What You Need To Know About Gitmo and Apologies
I know...I know! I said I wouldn't write any more 'bout Gitmo and Turban Durbin...
Well, I lied. So sue me.
Besides what, this is really great stuff. First, Lileks nails the leftist coffin* shut on the Gitmo affair:
Gitmo is the gulag equivalent of a Ben Affleck movie: no one's seen it, but everyone has an opinion about it. Given all the rhetoric that's been spilled about this sorta-kinda-not-really Death Camp, it's time we re-examine the facts, and remind ourselves what's really at stake. Herewith a summation.
Q: What is Gitmo?
A: Contrary to what some suggest, it does not stand for "Git mo' Peking chicken for Muhammad, he wants a second portion." It stands for "Guantanamo," a facility the United States built to see if the left would ever care about human rights abuses in Cuba. The experiment has apparently been successful.
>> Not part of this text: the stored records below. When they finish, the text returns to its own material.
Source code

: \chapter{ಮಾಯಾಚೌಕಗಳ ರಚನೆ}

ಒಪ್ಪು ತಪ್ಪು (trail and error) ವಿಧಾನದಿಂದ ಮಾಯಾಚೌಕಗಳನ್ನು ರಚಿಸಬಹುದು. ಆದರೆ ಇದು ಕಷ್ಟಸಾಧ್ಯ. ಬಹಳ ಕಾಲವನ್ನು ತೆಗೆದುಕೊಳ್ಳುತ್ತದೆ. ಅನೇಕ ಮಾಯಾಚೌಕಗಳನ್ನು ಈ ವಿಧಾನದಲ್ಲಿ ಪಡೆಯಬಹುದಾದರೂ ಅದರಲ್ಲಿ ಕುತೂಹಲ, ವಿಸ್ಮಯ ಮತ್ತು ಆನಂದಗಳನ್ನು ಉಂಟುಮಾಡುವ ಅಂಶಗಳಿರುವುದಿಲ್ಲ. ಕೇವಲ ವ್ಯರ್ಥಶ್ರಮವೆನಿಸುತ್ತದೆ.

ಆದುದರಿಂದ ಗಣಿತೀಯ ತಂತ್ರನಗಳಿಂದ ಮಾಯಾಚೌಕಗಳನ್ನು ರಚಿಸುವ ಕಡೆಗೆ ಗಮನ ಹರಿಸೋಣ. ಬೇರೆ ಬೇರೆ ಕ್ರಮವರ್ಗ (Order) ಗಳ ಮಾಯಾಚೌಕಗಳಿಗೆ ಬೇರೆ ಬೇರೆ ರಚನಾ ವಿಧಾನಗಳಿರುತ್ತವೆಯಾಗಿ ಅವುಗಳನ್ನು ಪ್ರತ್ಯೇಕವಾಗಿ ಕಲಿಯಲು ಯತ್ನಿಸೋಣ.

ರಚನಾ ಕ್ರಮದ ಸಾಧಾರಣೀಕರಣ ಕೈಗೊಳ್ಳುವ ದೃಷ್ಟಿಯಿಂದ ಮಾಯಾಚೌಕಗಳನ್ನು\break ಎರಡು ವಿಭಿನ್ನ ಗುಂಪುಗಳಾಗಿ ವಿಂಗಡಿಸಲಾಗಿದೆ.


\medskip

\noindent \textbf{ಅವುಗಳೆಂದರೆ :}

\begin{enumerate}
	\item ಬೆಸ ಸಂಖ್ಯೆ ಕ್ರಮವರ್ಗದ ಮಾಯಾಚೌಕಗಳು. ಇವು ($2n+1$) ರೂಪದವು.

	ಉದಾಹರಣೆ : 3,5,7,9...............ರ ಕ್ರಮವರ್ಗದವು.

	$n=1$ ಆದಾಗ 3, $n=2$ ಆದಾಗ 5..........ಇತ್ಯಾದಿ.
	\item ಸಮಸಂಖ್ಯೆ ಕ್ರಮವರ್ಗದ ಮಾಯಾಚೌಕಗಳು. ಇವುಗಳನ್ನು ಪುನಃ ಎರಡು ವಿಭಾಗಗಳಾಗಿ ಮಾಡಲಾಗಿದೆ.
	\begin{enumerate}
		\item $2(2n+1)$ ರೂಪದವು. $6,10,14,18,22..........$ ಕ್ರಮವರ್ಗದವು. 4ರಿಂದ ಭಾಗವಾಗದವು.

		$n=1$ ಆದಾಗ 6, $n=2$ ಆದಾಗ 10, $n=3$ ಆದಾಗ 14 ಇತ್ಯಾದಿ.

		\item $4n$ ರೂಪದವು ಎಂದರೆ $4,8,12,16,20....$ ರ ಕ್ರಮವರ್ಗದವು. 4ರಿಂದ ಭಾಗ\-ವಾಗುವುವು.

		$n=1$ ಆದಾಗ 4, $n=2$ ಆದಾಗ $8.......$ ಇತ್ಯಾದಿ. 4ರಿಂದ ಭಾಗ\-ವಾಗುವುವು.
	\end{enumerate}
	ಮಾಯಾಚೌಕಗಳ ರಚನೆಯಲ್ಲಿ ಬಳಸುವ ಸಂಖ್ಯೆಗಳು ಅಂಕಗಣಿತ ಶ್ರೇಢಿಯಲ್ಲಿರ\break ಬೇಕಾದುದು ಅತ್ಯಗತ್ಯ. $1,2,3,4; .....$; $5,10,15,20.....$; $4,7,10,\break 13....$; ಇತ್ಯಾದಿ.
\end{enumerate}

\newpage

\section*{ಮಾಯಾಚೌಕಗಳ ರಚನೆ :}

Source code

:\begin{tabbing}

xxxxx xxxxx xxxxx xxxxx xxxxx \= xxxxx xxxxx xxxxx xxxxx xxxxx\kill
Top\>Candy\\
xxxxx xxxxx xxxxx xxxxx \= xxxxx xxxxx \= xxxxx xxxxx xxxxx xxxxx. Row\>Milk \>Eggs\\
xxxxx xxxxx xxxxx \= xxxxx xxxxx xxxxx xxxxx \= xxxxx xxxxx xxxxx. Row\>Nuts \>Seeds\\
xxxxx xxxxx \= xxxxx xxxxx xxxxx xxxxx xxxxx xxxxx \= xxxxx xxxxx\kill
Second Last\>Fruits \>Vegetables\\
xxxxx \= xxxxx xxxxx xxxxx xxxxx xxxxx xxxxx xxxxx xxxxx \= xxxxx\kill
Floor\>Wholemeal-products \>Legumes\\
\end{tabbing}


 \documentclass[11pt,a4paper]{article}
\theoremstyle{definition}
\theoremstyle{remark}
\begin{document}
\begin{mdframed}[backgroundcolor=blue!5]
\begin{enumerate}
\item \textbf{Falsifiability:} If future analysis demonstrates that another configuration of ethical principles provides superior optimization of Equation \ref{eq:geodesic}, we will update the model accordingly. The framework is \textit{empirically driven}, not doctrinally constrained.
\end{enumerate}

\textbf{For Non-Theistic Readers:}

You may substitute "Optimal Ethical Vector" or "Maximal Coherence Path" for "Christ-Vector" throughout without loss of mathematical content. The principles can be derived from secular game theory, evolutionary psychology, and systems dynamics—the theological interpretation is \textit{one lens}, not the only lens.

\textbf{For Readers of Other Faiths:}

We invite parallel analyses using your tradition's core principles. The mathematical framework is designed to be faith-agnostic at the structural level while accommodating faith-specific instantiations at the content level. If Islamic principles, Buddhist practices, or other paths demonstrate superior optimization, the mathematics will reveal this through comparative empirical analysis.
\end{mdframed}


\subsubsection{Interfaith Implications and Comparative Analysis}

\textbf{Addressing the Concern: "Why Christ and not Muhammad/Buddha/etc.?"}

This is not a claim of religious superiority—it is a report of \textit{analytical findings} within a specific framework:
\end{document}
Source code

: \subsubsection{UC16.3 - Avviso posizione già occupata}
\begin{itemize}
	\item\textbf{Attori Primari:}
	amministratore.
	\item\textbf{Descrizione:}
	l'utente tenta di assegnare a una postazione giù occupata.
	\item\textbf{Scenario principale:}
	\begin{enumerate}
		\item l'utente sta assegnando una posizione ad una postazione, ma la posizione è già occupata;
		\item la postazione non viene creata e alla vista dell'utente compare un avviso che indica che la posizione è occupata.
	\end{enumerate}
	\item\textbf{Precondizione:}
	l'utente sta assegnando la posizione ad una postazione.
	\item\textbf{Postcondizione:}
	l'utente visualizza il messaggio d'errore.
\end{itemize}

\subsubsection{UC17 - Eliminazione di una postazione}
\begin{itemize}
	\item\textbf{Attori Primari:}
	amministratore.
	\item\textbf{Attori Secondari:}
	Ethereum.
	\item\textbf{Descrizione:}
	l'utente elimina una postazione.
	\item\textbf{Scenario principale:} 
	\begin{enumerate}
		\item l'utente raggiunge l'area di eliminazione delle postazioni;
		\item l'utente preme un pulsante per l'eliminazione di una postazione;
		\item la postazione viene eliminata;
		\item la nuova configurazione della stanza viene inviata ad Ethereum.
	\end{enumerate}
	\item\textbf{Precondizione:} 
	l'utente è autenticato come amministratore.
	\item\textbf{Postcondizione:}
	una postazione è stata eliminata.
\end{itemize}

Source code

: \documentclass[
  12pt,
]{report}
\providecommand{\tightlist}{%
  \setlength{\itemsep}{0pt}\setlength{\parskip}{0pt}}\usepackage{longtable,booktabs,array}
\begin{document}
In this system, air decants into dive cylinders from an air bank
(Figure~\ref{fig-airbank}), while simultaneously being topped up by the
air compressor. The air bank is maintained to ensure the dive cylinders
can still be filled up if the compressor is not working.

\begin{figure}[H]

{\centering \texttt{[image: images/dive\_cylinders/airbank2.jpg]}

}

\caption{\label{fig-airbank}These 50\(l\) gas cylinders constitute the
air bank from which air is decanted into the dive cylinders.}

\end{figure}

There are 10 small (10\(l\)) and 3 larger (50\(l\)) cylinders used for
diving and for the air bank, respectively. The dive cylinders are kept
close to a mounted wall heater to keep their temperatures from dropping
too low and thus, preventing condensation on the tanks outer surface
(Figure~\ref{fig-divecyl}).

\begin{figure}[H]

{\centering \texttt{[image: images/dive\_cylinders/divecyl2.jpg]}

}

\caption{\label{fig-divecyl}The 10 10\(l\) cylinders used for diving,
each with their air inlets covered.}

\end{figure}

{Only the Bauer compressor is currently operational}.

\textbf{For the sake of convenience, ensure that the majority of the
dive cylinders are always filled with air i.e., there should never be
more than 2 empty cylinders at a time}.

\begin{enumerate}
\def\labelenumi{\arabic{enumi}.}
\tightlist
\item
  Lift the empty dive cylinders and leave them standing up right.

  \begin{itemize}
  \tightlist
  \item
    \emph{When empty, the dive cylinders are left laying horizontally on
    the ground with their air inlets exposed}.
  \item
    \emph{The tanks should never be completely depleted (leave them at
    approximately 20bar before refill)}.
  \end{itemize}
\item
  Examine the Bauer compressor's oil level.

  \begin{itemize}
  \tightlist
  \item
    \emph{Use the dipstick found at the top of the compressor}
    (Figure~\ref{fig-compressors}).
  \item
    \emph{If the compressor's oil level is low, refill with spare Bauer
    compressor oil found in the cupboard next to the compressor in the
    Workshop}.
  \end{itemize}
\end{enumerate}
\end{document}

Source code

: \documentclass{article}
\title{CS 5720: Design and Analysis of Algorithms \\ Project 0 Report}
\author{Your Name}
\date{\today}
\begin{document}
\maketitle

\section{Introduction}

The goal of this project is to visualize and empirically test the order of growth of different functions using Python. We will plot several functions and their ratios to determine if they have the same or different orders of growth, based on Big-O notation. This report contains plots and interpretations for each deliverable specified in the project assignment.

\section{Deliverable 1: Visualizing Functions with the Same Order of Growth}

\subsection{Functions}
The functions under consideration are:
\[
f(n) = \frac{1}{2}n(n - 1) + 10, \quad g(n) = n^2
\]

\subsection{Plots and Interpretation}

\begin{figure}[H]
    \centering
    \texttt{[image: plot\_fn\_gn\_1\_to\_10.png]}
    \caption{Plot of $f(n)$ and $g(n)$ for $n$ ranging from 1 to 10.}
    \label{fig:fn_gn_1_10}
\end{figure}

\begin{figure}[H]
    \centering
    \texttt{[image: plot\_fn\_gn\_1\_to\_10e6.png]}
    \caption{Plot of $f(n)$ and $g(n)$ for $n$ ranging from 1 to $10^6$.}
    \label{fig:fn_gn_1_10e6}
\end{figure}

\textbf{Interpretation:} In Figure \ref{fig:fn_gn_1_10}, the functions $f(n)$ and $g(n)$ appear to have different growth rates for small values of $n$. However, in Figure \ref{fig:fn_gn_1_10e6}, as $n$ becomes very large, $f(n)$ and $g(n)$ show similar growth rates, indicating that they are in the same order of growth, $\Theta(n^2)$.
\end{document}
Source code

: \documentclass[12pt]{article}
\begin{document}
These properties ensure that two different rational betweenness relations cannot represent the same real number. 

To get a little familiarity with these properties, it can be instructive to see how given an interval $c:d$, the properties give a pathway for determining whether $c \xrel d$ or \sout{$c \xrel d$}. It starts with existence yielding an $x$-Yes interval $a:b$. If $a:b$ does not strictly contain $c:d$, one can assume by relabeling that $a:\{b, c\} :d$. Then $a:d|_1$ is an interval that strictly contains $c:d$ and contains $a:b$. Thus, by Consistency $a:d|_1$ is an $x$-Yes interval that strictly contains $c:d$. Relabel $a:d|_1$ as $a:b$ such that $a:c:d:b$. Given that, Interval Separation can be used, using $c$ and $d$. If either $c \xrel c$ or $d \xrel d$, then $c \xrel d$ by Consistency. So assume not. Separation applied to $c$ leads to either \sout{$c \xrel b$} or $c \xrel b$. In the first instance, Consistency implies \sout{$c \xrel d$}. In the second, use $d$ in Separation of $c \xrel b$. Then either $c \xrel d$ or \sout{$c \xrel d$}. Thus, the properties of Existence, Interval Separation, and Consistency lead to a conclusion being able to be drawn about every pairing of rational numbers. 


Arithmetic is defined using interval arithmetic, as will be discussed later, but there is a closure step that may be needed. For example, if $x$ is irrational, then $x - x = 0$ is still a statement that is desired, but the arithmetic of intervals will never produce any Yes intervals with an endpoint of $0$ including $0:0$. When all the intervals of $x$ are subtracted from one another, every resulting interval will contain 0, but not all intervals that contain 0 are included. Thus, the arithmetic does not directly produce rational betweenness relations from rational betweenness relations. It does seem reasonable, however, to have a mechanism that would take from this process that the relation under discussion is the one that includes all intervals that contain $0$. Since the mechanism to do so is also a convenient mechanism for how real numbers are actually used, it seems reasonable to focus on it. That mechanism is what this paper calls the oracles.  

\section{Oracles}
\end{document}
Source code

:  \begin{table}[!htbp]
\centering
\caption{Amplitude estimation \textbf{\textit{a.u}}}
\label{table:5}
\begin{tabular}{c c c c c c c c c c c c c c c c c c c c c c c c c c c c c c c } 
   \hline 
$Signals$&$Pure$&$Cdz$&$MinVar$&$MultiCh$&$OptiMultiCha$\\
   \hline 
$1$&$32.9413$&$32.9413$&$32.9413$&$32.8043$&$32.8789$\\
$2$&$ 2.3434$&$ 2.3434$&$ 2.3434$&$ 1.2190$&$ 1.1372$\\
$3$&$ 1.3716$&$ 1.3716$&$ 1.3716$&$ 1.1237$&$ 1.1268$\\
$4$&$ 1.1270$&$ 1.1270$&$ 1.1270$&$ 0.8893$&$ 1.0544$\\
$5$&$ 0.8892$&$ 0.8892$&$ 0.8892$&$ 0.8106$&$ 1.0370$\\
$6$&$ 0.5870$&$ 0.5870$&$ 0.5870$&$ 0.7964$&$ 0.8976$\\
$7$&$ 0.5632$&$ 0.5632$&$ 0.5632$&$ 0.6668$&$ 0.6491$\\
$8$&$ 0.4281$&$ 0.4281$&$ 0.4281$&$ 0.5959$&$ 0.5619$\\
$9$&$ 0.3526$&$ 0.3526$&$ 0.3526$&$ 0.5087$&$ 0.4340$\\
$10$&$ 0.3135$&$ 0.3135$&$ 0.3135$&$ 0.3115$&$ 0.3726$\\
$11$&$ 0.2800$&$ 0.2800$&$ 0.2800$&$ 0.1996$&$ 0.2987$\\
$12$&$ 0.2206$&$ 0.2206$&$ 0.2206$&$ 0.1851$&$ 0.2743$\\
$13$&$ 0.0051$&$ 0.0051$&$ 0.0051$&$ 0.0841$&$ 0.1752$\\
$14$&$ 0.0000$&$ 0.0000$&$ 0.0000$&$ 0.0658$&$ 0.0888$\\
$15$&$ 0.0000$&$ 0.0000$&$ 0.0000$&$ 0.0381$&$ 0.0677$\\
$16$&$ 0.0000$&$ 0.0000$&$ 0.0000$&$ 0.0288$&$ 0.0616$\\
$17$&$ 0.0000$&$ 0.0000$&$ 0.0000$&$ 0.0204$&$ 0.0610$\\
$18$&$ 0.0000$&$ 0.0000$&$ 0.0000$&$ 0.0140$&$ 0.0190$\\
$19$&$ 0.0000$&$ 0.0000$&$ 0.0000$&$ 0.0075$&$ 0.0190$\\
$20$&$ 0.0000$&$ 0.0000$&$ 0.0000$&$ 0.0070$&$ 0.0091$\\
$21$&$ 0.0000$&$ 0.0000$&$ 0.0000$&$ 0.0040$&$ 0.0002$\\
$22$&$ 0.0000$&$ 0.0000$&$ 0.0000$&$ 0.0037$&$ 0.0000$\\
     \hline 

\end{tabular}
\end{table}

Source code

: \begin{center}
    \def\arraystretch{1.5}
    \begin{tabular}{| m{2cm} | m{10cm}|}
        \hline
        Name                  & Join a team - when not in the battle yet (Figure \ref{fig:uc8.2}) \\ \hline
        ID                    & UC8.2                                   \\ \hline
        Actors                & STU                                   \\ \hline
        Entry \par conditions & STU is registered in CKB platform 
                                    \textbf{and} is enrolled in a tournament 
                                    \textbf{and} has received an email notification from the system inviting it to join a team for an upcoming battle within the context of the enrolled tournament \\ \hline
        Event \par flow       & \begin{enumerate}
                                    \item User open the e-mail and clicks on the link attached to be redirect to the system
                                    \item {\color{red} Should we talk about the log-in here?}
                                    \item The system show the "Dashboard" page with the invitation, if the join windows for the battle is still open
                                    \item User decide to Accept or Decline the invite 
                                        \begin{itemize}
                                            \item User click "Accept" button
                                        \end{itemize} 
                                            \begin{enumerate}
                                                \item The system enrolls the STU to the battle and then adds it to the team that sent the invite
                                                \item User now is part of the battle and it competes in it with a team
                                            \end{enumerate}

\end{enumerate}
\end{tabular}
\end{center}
Q: C'mon. Why do they hate us?
A: Because our women wear thongs, our media are naughty, our homosexuals walk around unstoned, and we refuse to let them finish Hitler's plans for the Jews. Because we are the infidel sons of monkeys and pigs who do not believe that most holy of books, "The Protocols of the Elders of Zion." Also because we had something to do with Afghanistan.
Q: Afghana-what?
A: Afghanistan is a large, mountainous country that suffered an unimaginable geographical calamity a few years ago, when the entire nation slid off the front pages of the newspapers. Poor country: not a single runaway Caucasian bride to interest the media.
The whole thing is adroit and hilarious--go read it yo'own sef.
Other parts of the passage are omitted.